If, however, your part of that limit is more than the foreign taxes
you paid or accrued, you have an excess limit for that category.
Allocation of the carryback and carryover.
The mechanics of the carryback and carryover, when allocations
between husband and wife are needed, are illustrated by the following
example.
Example.
A Husband (H) and Wife (W) filed joint returns for 1996, 1998, and
1999 and separate returns for 1997 and 2000. Neither H nor W had any
unused foreign tax or excess limit for any year before 1996. For the
tax years involved, the income, unused foreign tax, excess limits, and
carrybacks and carryovers are in the general limitation income
category and are shown in Table 5.
W's allocated part of the unused foreign tax from 1996 ($30) is
partly absorbed by her separate excess limit of $20 for 1997, and then
fully absorbed by her allocated part of the joint excess limit for
1998 ($20). H's allocated part of the unused foreign tax from 1996
($50) is fully absorbed by his allocated part of the joint excess
limit ($65) for 1998.
H's separate unused foreign tax from 1997 ($25) is partly absorbed
(up to $15) by his remaining excess limit in 1998, and then fully
absorbed by W's remaining part of the joint excess limit for 1998
($10). Each spouse's excess limit on the 1998 joint return is reduced
by:
- Each spouse's carryover from earlier years (W's carryover of
$10 from 1996 and H's carryovers of $50 from 1996 and $15 from
1997).
- The other spouse's carryover. (H's carryover of $10 from
1997 is absorbed by W's remaining excess limit.)

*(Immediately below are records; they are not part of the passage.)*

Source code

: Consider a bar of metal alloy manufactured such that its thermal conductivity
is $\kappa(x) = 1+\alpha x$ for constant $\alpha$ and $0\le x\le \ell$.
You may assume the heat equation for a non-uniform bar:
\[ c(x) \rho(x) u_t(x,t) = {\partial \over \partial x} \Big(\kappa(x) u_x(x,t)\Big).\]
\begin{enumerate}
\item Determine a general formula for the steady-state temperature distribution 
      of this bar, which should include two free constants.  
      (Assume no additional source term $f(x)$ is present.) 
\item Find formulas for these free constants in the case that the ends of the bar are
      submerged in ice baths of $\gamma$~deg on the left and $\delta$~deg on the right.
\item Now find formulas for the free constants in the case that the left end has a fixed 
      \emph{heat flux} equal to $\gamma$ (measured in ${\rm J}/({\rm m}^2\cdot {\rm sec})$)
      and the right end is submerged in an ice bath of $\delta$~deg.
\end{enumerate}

W's allocated part of the unused foreign tax of $69 from 1999 is
partly absorbed by her excess limit in 2000 ($10), and the remaining
$59 will be a carryover to the general limitation income category for
2001 and the following 3 years unless absorbed sooner. H's allocated
part of the unused foreign tax of $104 from 1999 is partly absorbed by
his excess limit in 2000 ($50), and the remaining $54 will be a
carryover to 2001 and the following 3 years unless absorbed sooner.
Joint Return Filed
in a Deduction Year
When you file a joint return in a deduction year, and carry unused
foreign tax through that year from the prior year in which you and
your spouse filed separate returns, the amount absorbed in the
deduction year is the unused foreign tax of each spouse deemed paid or
accrued in the deduction year up to the amount of that spouse's excess
limit in that year. You cannot reduce either spouse's excess limit in
the deduction year by the other's unused foreign taxes in that year.